:: Directions ::
Below is a set of entries. Print the line that contains "- Marshall T." and every later line word for word, through the final one.

Saved entries:
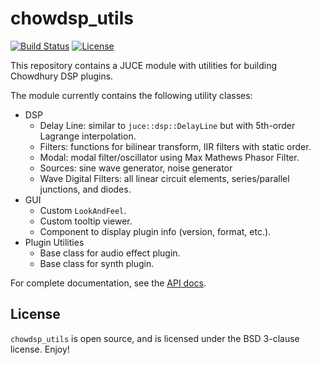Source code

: # chowdsp_utils

[![Build Status](https://travis-ci.com/Chowdhury-DSP/chowdsp_utils.svg?token=Ub9niJrqG1Br1qaaxp7E&branch=master)](https://travis-ci.com/Chowdhury-DSP/chowdsp_utils)
[![License](https://img.shields.io/badge/License-BSD-blue.svg)](https://opensource.org/licenses/BSD-3-Clause)

This repository contains a JUCE module with utilities for building Chowdhury DSP plugins.

The module currently contains the following utility classes:
- DSP
  - Delay Line: similar to `juce::dsp::DelayLine` but with 5th-order Lagrange interpolation.
  - Filters: functions for bilinear transform, IIR filters with static order.
  - Modal: modal filter/oscillator using Max Mathews Phasor Filter.
  - Sources: sine wave generator, noise generator
  - Wave Digital Filters: all linear circuit elements, series/parallel junctions, and diodes.
- GUI
  - Custom `LookAndFeel`.
  - Custom tooltip viewer.
  - Component to display plugin info (version, format, etc.).
- Plugin Utilities
  - Base class for audio effect plugin.
  - Base class for synth plugin.

For complete documentation, see the [API docs](https://ccrma.stanford.edu/~jatin/chowdsp/chowdsp_utils/docs/).

## License

`chowdsp_utils` is open source, and is licensed under the BSD 3-clause license.
Enjoy!
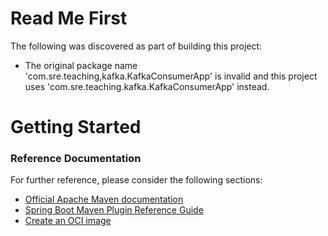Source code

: # Read Me First
The following was discovered as part of building this project:

* The original package name 'com.sre.teaching,kafka.KafkaConsumerApp' is invalid and this project uses 'com.sre.teaching.kafka.KafkaConsumerApp' instead.

# Getting Started

### Reference Documentation
For further reference, please consider the following sections:

* [Official Apache Maven documentation](https://maven.apache.org/guides/index.html)
* [Spring Boot Maven Plugin Reference Guide](https://docs.spring.io/spring-boot/docs/3.0.2/maven-plugin/reference/html/)
* [Create an OCI image](https://docs.spring.io/spring-boot/docs/3.0.2/maven-plugin/reference/html/#build-image)

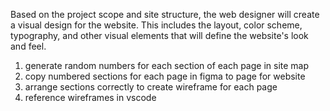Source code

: Based on the project scope and site structure, the web designer will create a visual design for the website. This includes the layout, color scheme, typography, and other visual elements that will define the website's look and feel.

1. generate random numbers for each section of each page in site map
2. copy numbered sections for each page in figma to page for website
3. arrange sections correctly to create wireframe for each page
4. reference wireframes in vscode
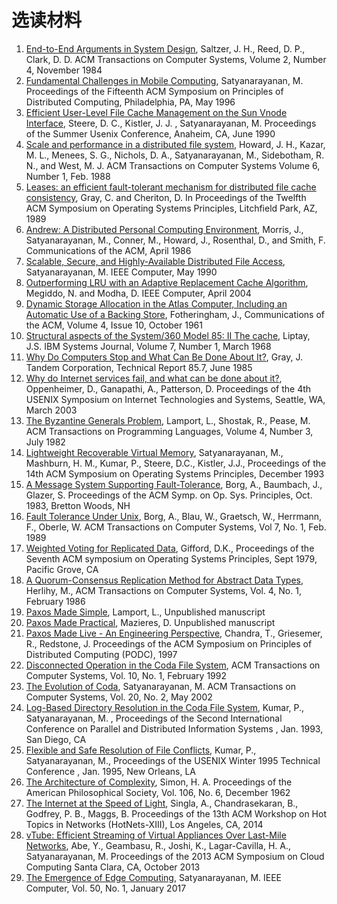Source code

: # 选读材料

1. [End-to-End Arguments in System Design](saltzer1984.pdf), Saltzer, J. H., Reed, D. P., Clark, D. D. ACM Transactions on Computer Systems, Volume 2, Number 4, November 1984
1. [Fundamental Challenges in Mobile Computing](satya-podc-challenges-1996.pdf), Satyanarayanan, M. Proceedings of the Fifteenth ACM Symposium on Principles of Distributed Computing, Philadelphia, PA, May 1996
1. [Efficient User-Level File Cache Management on the Sun Vnode Interface](steere-usenix1990.pdf), Steere, D. C., Kistler, J. J. , Satyanarayanan, M. Proceedings of the Summer Usenix Conference, Anaheim, CA, June 1990
1. [Scale and performance in a distributed file system](howard1988-tocs.pdf), Howard, J. H., Kazar, M. L., Menees, S. G., Nichols, D. A., Satyanarayanan, M., Sidebotham, R. N., and West, M. J. ACM Transactions on Computer Systems Volume 6, Number 1, Feb. 1988
1. [Leases: an efficient fault-tolerant mechanism for distributed file cache consistency](gray1989.pdf), Gray, C. and Cheriton, D. In Proceedings of the Twelfth ACM Symposium on Operating Systems Principles, Litchfield Park, AZ, 1989
1. [Andrew: A Distributed Personal Computing Environment](morris-cacm-andrew-1986.pdf), Morris, J., Satyanarayanan, M., Conner, M., Howard, J., Rosenthal, D., and Smith, F. Communications of the ACM, April 1986
1. [Scalable, Secure, and Highly-Available Distributed File Access](satya-ieee-computer-scalable-1990.pdf), Satyanarayanan, M. IEEE Computer, May 1990
1. [Outperforming LRU with an Adaptive Replacement Cache Algorithm](megiddo-computer2004.pdf), Megiddo, N. and Modha, D. IEEE Computer, April 2004
1. [Dynamic Storage Allocation in the Atlas Computer, Including an Automatic Use of a Backing Store](fotheringham1961.pdf), Fotheringham, J., Communications of the ACM, Volume 4, Issue 10, October 1961
1. [Structural aspects of the System/360 Model 85: II The cache](liptay1968.pdf), Liptay, J.S. IBM Systems Journal, Volume 7, Number 1, March 1968
1. [Why Do Computers Stop and What Can Be Done About It?](gray1985.pdf), Gray, J. Tandem Corporation, Technical Report 85.7, June 1985
1. [Why do Internet services fail, and what can be done about it?](oppenheimer2003.pdf), Oppenheimer, D., Ganapathi, A., Patterson, D. Proceedings of the 4th USENIX Symposium on Internet Technologies and Systems, Seattle, WA, March 2003
1. [The Byzantine Generals Problem](lamport1982.pdf), Lamport, L., Shostak, R., Pease, M. ACM Transactions on Programming Languages, Volume 4, Number 3, July 1982
1. [Lightweight Recoverable Virtual Memory](satya-sosp14-rvm-1993.pdf), Satyanarayanan, M., Mashburn, H. M., Kumar, P., Steere, D.C., Kistler, J.J., Proceedings of the 14th ACM Symposium on Operating Systems Principles, December 1993
1. [A Message System Supporting Fault-Tolerance](borg-1983.pdf), Borg, A., Baumbach, J., Glazer, S. Proceedings of the ACM Symp. on Op. Sys. Principles, Oct. 1983, Bretton Woods, NH
1. [Fault Tolerance Under Unix](borg-1989.pdf), Borg, A., Blau, W., Graetsch, W., Herrmann, F., Oberle, W. ACM Transactions on Computer Systems, Vol 7, No. 1, Feb. 1989
1. [Weighted Voting for Replicated Data](gifford79.pdf), Gifford, D.K., Proceedings of the Seventh ACM symposium on Operating Systems Principles, Sept 1979, Pacific Grove, CA
1. [A Quorum-Consensus Replication Method for Abstract Data Types](herlihy1986.pdf), Herlihy, M., ACM Transactions on Computer Systems, Vol. 4, No. 1, February 1986
1. [Paxos Made Simple](paxos-made-simple.pdf), Lamport, L., Unpublished manuscript
1. [Paxos Made Practical](paxos-made-practical.pdf), Mazieres, D. Unpublished manuscript
1. [Paxos Made Live - An Engineering Perspective](paxos-made-live.pdf), Chandra, T., Griesemer, R., Redstone, J. Proceedings of the ACM Symposium on Principles of Distributed Computing (PODC), 1997
1. [Disconnected Operation in the Coda File System](kistler-tocs-coda-1992.pdf), ACM Transactions on Computer Systems, Vol. 10, No. 1, February 1992
1. [The Evolution of Coda](satya-tocs-codaevol-2002.pdf), Satyanarayanan, M. ACM Transactions on Computer Systems, Vol. 20, No. 2, May 2002
1. [Log-Based Directory Resolution in the Coda File System](kumar1993.pdf), Kumar, P., Satyanarayanan, M. , Proceedings of the Second International Conference on Parallel and Distributed Information Systems , Jan. 1993, San Diego, CA
1. [Flexible and Safe Resolution of File Conflicts](kumar1995.pdf), Kumar, P., Satyanarayanan, M., Proceedings of the USENIX Winter 1995 Technical Conference , Jan. 1995, New Orleans, LA
1. [The Architecture of Complexity](simon-architecture-of-complexity-1962.pdf), Simon, H. A. Proceedings of the American Philosophical Society, Vol. 106, No. 6, December 1962
1. [The Internet at the Speed of Light](singla2014.pdf), Singla, A., Chandrasekaran, B., Godfrey, P. B., Maggs, B. Proceedings of the 13th ACM Workshop on Hot Topics in Networks (HotNets-XIII), Los Angeles, CA, 2014
1. [vTube: Efficient Streaming of Virtual Appliances Over Last-Mile Networks](abe-vtube-socc2013.pdf), Abe, Y., Geambasu, R., Joshi, K., Lagar-Cavilla, H. A., Satyanarayanan, M. Proceedings of the 2013 ACM Symposium on Cloud Computing Santa Clara, CA, October 2013
1. [The Emergence of Edge Computing](satya-edge2016.pdf), Satyanarayanan, M. IEEE Computer, Vol. 50, No. 1, January 2017
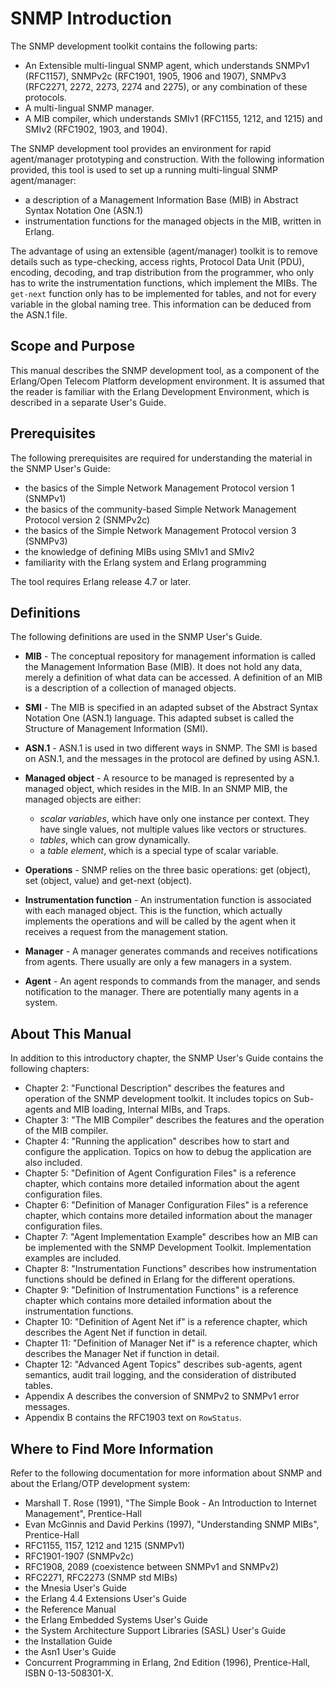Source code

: <!--
%CopyrightBegin%

Copyright Ericsson AB 2023-2024. All Rights Reserved.

Licensed under the Apache License, Version 2.0 (the "License");
you may not use this file except in compliance with the License.
You may obtain a copy of the License at

    http://www.apache.org/licenses/LICENSE-2.0

Unless required by applicable law or agreed to in writing, software
distributed under the License is distributed on an "AS IS" BASIS,
WITHOUT WARRANTIES OR CONDITIONS OF ANY KIND, either express or implied.
See the License for the specific language governing permissions and
limitations under the License.

%CopyrightEnd%
-->
# SNMP Introduction

The SNMP development toolkit contains the following parts:

- An Extensible multi-lingual SNMP agent, which understands SNMPv1 (RFC1157),
  SNMPv2c (RFC1901, 1905, 1906 and 1907), SNMPv3 (RFC2271, 2272, 2273, 2274 and
  2275), or any combination of these protocols.
- A multi-lingual SNMP manager.
- A MIB compiler, which understands SMIv1 (RFC1155, 1212, and 1215) and SMIv2
  (RFC1902, 1903, and 1904).

The SNMP development tool provides an environment for rapid agent/manager
prototyping and construction. With the following information provided, this tool
is used to set up a running multi-lingual SNMP agent/manager:

- a description of a Management Information Base (MIB) in Abstract Syntax
  Notation One (ASN.1)
- instrumentation functions for the managed objects in the MIB, written in
  Erlang.

The advantage of using an extensible (agent/manager) toolkit is to remove
details such as type-checking, access rights, Protocol Data Unit (PDU),
encoding, decoding, and trap distribution from the programmer, who only has to
write the instrumentation functions, which implement the MIBs. The `get-next`
function only has to be implemented for tables, and not for every variable in
the global naming tree. This information can be deduced from the ASN.1 file.

## Scope and Purpose

This manual describes the SNMP development tool, as a component of the
Erlang/Open Telecom Platform development environment. It is assumed that the
reader is familiar with the Erlang Development Environment, which is described
in a separate User's Guide.

## Prerequisites

The following prerequisites are required for understanding the material in the
SNMP User's Guide:

- the basics of the Simple Network Management Protocol version 1 (SNMPv1)
- the basics of the community-based Simple Network Management Protocol version 2
  (SNMPv2c)
- the basics of the Simple Network Management Protocol version 3 (SNMPv3)
- the knowledge of defining MIBs using SMIv1 and SMIv2
- familiarity with the Erlang system and Erlang programming

The tool requires Erlang release 4.7 or later.

## Definitions

The following definitions are used in the SNMP User's Guide.

- **MIB** - The conceptual repository for management information is called the
  Management Information Base (MIB). It does not hold any data, merely a
  definition of what data can be accessed. A definition of an MIB is a
  description of a collection of managed objects.

- **SMI** - The MIB is specified in an adapted subset of the Abstract Syntax
  Notation One (ASN.1) language. This adapted subset is called the Structure of
  Management Information (SMI).

- **ASN.1** - ASN.1 is used in two different ways in SNMP. The SMI is based on
  ASN.1, and the messages in the protocol are defined by using ASN.1.

- **Managed object** - A resource to be managed is represented by a managed
  object, which resides in the MIB. In an SNMP MIB, the managed objects are
  either:

  - _scalar variables_, which have only one instance per context. They have
    single values, not multiple values like vectors or structures.
  - _tables_, which can grow dynamically.
  - a _table element_, which is a special type of scalar variable.

- **Operations** - SNMP relies on the three basic operations: get (object), set
  (object, value) and get-next (object).

- **Instrumentation function** - An instrumentation function is associated with
  each managed object. This is the function, which actually implements the
  operations and will be called by the agent when it receives a request from the
  management station.

- **Manager** - A manager generates commands and receives notifications from
  agents. There usually are only a few managers in a system.

- **Agent** - An agent responds to commands from the manager, and sends
  notification to the manager. There are potentially many agents in a system.

## About This Manual

In addition to this introductory chapter, the SNMP User's Guide contains the
following chapters:

- Chapter 2: "Functional Description" describes the features and operation of
  the SNMP development toolkit. It includes topics on Sub-agents and MIB
  loading, Internal MIBs, and Traps.
- Chapter 3: "The MIB Compiler" describes the features and the operation of the
  MIB compiler.
- Chapter 4: "Running the application" describes how to start and configure the
  application. Topics on how to debug the application are also included.
- Chapter 5: "Definition of Agent Configuration Files" is a reference chapter,
  which contains more detailed information about the agent configuration files.
- Chapter 6: "Definition of Manager Configuration Files" is a reference chapter,
  which contains more detailed information about the manager configuration
  files.
- Chapter 7: "Agent Implementation Example" describes how an MIB can be
  implemented with the SNMP Development Toolkit. Implementation examples are
  included.
- Chapter 8: "Instrumentation Functions" describes how instrumentation functions
  should be defined in Erlang for the different operations.
- Chapter 9: "Definition of Instrumentation Functions" is a reference chapter
  which contains more detailed information about the instrumentation functions.
- Chapter 10: "Definition of Agent Net if" is a reference chapter, which
  describes the Agent Net if function in detail.
- Chapter 11: "Definition of Manager Net if" is a reference chapter, which
  describes the Manager Net if function in detail.
- Chapter 12: "Advanced Agent Topics" describes sub-agents, agent semantics,
  audit trail logging, and the consideration of distributed tables.
- Appendix A describes the conversion of SNMPv2 to SNMPv1 error messages.
- Appendix B contains the RFC1903 text on `RowStatus`.

## Where to Find More Information

Refer to the following documentation for more information about SNMP and about
the Erlang/OTP development system:

- Marshall T. Rose (1991), "The Simple Book - An Introduction to Internet
  Management", Prentice-Hall
- Evan McGinnis and David Perkins (1997), "Understanding SNMP MIBs",
  Prentice-Hall
- RFC1155, 1157, 1212 and 1215 (SNMPv1)
- RFC1901-1907 (SNMPv2c)
- RFC1908, 2089 (coexistence between SNMPv1 and SNMPv2)
- RFC2271, RFC2273 (SNMP std MIBs)
- the Mnesia User's Guide
- the Erlang 4.4 Extensions User's Guide
- the Reference Manual
- the Erlang Embedded Systems User's Guide
- the System Architecture Support Libraries (SASL) User's Guide
- the Installation Guide
- the Asn1 User's Guide
- Concurrent Programming in Erlang, 2nd Edition (1996), Prentice-Hall, ISBN
  0-13-508301-X.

:: Solved exercise ::
- Marshall T. Rose (1991), "The Simple Book - An Introduction to Internet
  Management", Prentice-Hall
- Evan McGinnis and David Perkins (1997), "Understanding SNMP MIBs",
  Prentice-Hall
- RFC1155, 1157, 1212 and 1215 (SNMPv1)
- RFC1901-1907 (SNMPv2c)
- RFC1908, 2089 (coexistence between SNMPv1 and SNMPv2)
- RFC2271, RFC2273 (SNMP std MIBs)
- the Mnesia User's Guide
- the Erlang 4.4 Extensions User's Guide
- the Reference Manual
- the Erlang Embedded Systems User's Guide
- the System Architecture Support Libraries (SASL) User's Guide
- the Installation Guide
- the Asn1 User's Guide
- Concurrent Programming in Erlang, 2nd Edition (1996), Prentice-Hall, ISBN
  0-13-508301-X.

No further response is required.